Silent walking is simply taking about 30 minutes to stroll outside without any distractions.
Created by Tiktok influencer Mady Maio, the trend started after her nutritionist recommended she replace her intense cardio routine with 30-minute outdoor strolls, TODAY reported, adding that Maio took the recommendation further when her boyfriend suggested she walk without distractions like her phone or listening to music.
“After 30 minutes of silent walking, I suddenly had the clarity that I had always been looking for,” Maio said, adding that “every time I finish a silent walk I have a new idea for my business, I’ve untangled a weird situation in my head that I’ve been ruminating over and I feel like a lot of my current question marks get answered,” per The New York Post.
What are the health benefits of silent walking?
A study published by The National Library of Medicine found that taking at least 90 minutes to walk in nature can “lower levels of rumination and showed reduced neural activity in an area of the brain linked to risk for mental illness compared with those who walked through an urban environment,” Forbes said.
For those living in urban areas that have higher noise pollution, Marianna Cuomo Maier, a board-certified wellness coach in Manhattan, told The Post that “carving out that space to be in the stillness of silence is how we become our most healthy, whole and productive selves.”
Triple board-certified psychiatrist Dr. Raafat W. Girgis told Fox News that he found the trend a “unique meditation,” adding that it can give “numerous benefits in as little as 10 minutes.”
“Participants will learn how to reduce stress in areas of concern — from work and family to finance pressures and possibly even world affairs,” Girgis told Fox News.
Psychologist Amanda Darnley said, “By removing distractions, (silent walking) allows the participant to become more aware of their inner and outer environments,” per TODAY.
“The body, mind and soul are connected,” Girgis told Fox News, and “while in nature, removing the stressors and replacing them with quiet thought with no interference … your mood improves naturally.”

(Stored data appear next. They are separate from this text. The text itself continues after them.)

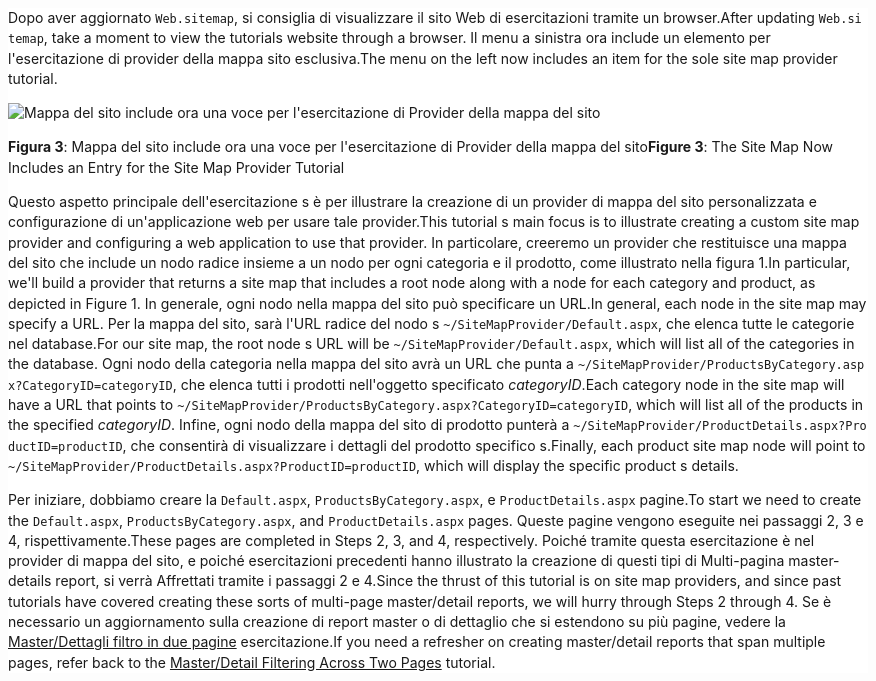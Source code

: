<span data-ttu-id="1b5e7-142">Dopo aver aggiornato `Web.sitemap`, si consiglia di visualizzare il sito Web di esercitazioni tramite un browser.</span><span class="sxs-lookup"><span data-stu-id="1b5e7-142">After updating `Web.sitemap`, take a moment to view the tutorials website through a browser.</span></span> <span data-ttu-id="1b5e7-143">Il menu a sinistra ora include un elemento per l'esercitazione di provider della mappa sito esclusiva.</span><span class="sxs-lookup"><span data-stu-id="1b5e7-143">The menu on the left now includes an item for the sole site map provider tutorial.</span></span>


![Mappa del sito include ora una voce per l'esercitazione di Provider della mappa del sito](building-a-custom-database-driven-site-map-provider-cs/_static/image3.gif)

<span data-ttu-id="1b5e7-145">**Figura 3**: Mappa del sito include ora una voce per l'esercitazione di Provider della mappa del sito</span><span class="sxs-lookup"><span data-stu-id="1b5e7-145">**Figure 3**: The Site Map Now Includes an Entry for the Site Map Provider Tutorial</span></span>


<span data-ttu-id="1b5e7-146">Questo aspetto principale dell'esercitazione s è per illustrare la creazione di un provider di mappa del sito personalizzata e configurazione di un'applicazione web per usare tale provider.</span><span class="sxs-lookup"><span data-stu-id="1b5e7-146">This tutorial s main focus is to illustrate creating a custom site map provider and configuring a web application to use that provider.</span></span> <span data-ttu-id="1b5e7-147">In particolare, creeremo un provider che restituisce una mappa del sito che include un nodo radice insieme a un nodo per ogni categoria e il prodotto, come illustrato nella figura 1.</span><span class="sxs-lookup"><span data-stu-id="1b5e7-147">In particular, we'll build a provider that returns a site map that includes a root node along with a node for each category and product, as depicted in Figure 1.</span></span> <span data-ttu-id="1b5e7-148">In generale, ogni nodo nella mappa del sito può specificare un URL.</span><span class="sxs-lookup"><span data-stu-id="1b5e7-148">In general, each node in the site map may specify a URL.</span></span> <span data-ttu-id="1b5e7-149">Per la mappa del sito, sarà l'URL radice del nodo s `~/SiteMapProvider/Default.aspx`, che elenca tutte le categorie nel database.</span><span class="sxs-lookup"><span data-stu-id="1b5e7-149">For our site map, the root node s URL will be `~/SiteMapProvider/Default.aspx`, which will list all of the categories in the database.</span></span> <span data-ttu-id="1b5e7-150">Ogni nodo della categoria nella mappa del sito avrà un URL che punta a `~/SiteMapProvider/ProductsByCategory.aspx?CategoryID=categoryID`, che elenca tutti i prodotti nell'oggetto specificato *categoryID*.</span><span class="sxs-lookup"><span data-stu-id="1b5e7-150">Each category node in the site map will have a URL that points to `~/SiteMapProvider/ProductsByCategory.aspx?CategoryID=categoryID`, which will list all of the products in the specified *categoryID*.</span></span> <span data-ttu-id="1b5e7-151">Infine, ogni nodo della mappa del sito di prodotto punterà a `~/SiteMapProvider/ProductDetails.aspx?ProductID=productID`, che consentirà di visualizzare i dettagli del prodotto specifico s.</span><span class="sxs-lookup"><span data-stu-id="1b5e7-151">Finally, each product site map node will point to `~/SiteMapProvider/ProductDetails.aspx?ProductID=productID`, which will display the specific product s details.</span></span>

<span data-ttu-id="1b5e7-152">Per iniziare, dobbiamo creare la `Default.aspx`, `ProductsByCategory.aspx`, e `ProductDetails.aspx` pagine.</span><span class="sxs-lookup"><span data-stu-id="1b5e7-152">To start we need to create the `Default.aspx`, `ProductsByCategory.aspx`, and `ProductDetails.aspx` pages.</span></span> <span data-ttu-id="1b5e7-153">Queste pagine vengono eseguite nei passaggi 2, 3 e 4, rispettivamente.</span><span class="sxs-lookup"><span data-stu-id="1b5e7-153">These pages are completed in Steps 2, 3, and 4, respectively.</span></span> <span data-ttu-id="1b5e7-154">Poiché tramite questa esercitazione è nel provider di mappa del sito, e poiché esercitazioni precedenti hanno illustrato la creazione di questi tipi di Multi-pagina master-details report, si verrà Affrettati tramite i passaggi 2 e 4.</span><span class="sxs-lookup"><span data-stu-id="1b5e7-154">Since the thrust of this tutorial is on site map providers, and since past tutorials have covered creating these sorts of multi-page master/detail reports, we will hurry through Steps 2 through 4.</span></span> <span data-ttu-id="1b5e7-155">Se è necessario un aggiornamento sulla creazione di report master o di dettaglio che si estendono su più pagine, vedere la [Master/Dettagli filtro in due pagine](../masterdetail/master-detail-filtering-across-two-pages-cs.md) esercitazione.</span><span class="sxs-lookup"><span data-stu-id="1b5e7-155">If you need a refresher on creating master/detail reports that span multiple pages, refer back to the [Master/Detail Filtering Across Two Pages](../masterdetail/master-detail-filtering-across-two-pages-cs.md) tutorial.</span></span>
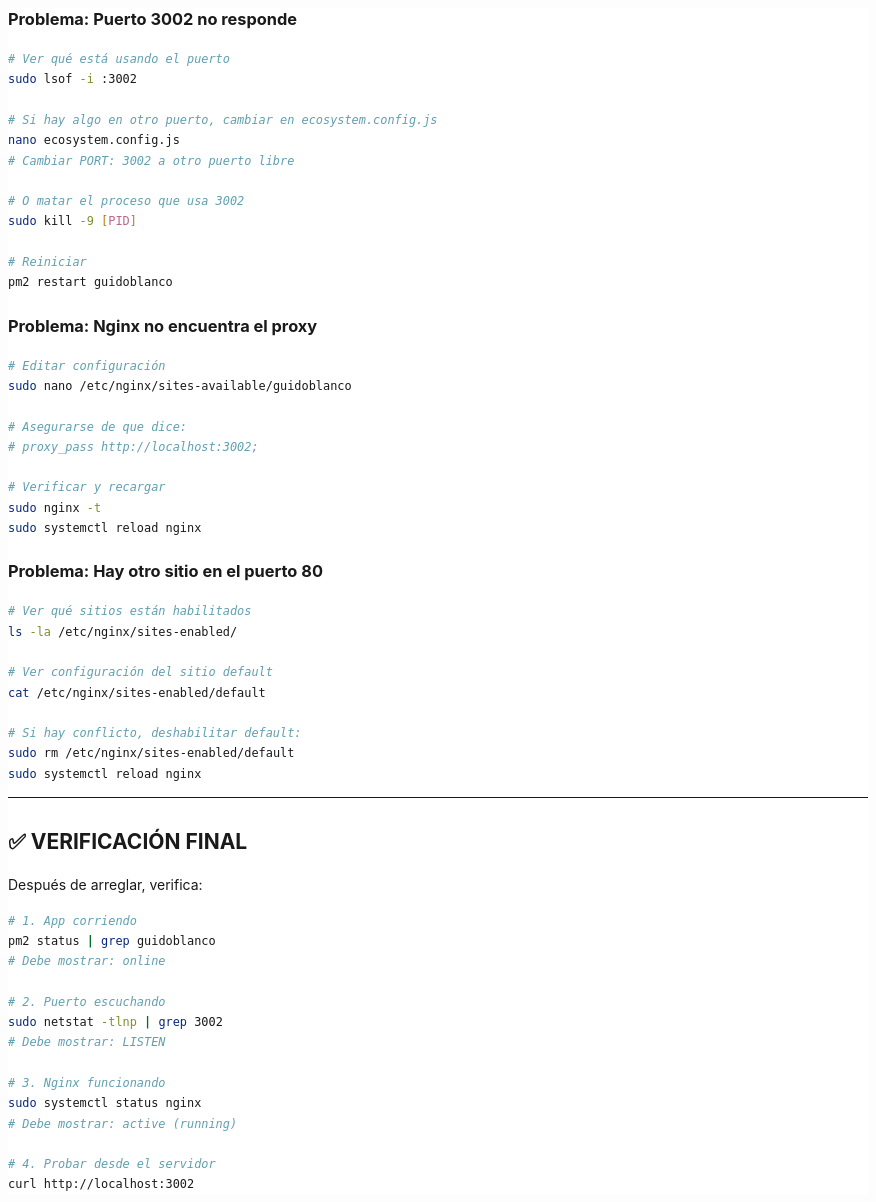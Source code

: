### **Problema: Puerto 3002 no responde**

```bash
# Ver qué está usando el puerto
sudo lsof -i :3002

# Si hay algo en otro puerto, cambiar en ecosystem.config.js
nano ecosystem.config.js
# Cambiar PORT: 3002 a otro puerto libre

# O matar el proceso que usa 3002
sudo kill -9 [PID]

# Reiniciar
pm2 restart guidoblanco
```

### **Problema: Nginx no encuentra el proxy**

```bash
# Editar configuración
sudo nano /etc/nginx/sites-available/guidoblanco

# Asegurarse de que dice:
# proxy_pass http://localhost:3002;

# Verificar y recargar
sudo nginx -t
sudo systemctl reload nginx
```

### **Problema: Hay otro sitio en el puerto 80**

```bash
# Ver qué sitios están habilitados
ls -la /etc/nginx/sites-enabled/

# Ver configuración del sitio default
cat /etc/nginx/sites-enabled/default

# Si hay conflicto, deshabilitar default:
sudo rm /etc/nginx/sites-enabled/default
sudo systemctl reload nginx
```

---

## ✅ **VERIFICACIÓN FINAL**

Después de arreglar, verifica:

```bash
# 1. App corriendo
pm2 status | grep guidoblanco
# Debe mostrar: online

# 2. Puerto escuchando
sudo netstat -tlnp | grep 3002
# Debe mostrar: LISTEN

# 3. Nginx funcionando
sudo systemctl status nginx
# Debe mostrar: active (running)

# 4. Probar desde el servidor
curl http://localhost:3002
```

Juanita Guerra, a clinical psychologist in New Rochelle, New York, told TODAY, “Practicing silent walking can prove to be challenging, given that we live in an overstimulating world.”
For your silent walk, Guerra suggested walking in a nearby area, not being thirsty or hungry beforehand, being present in the moment and focusing on your breath, thoughts and the environment around you to get the most out of your experience, per TODAY.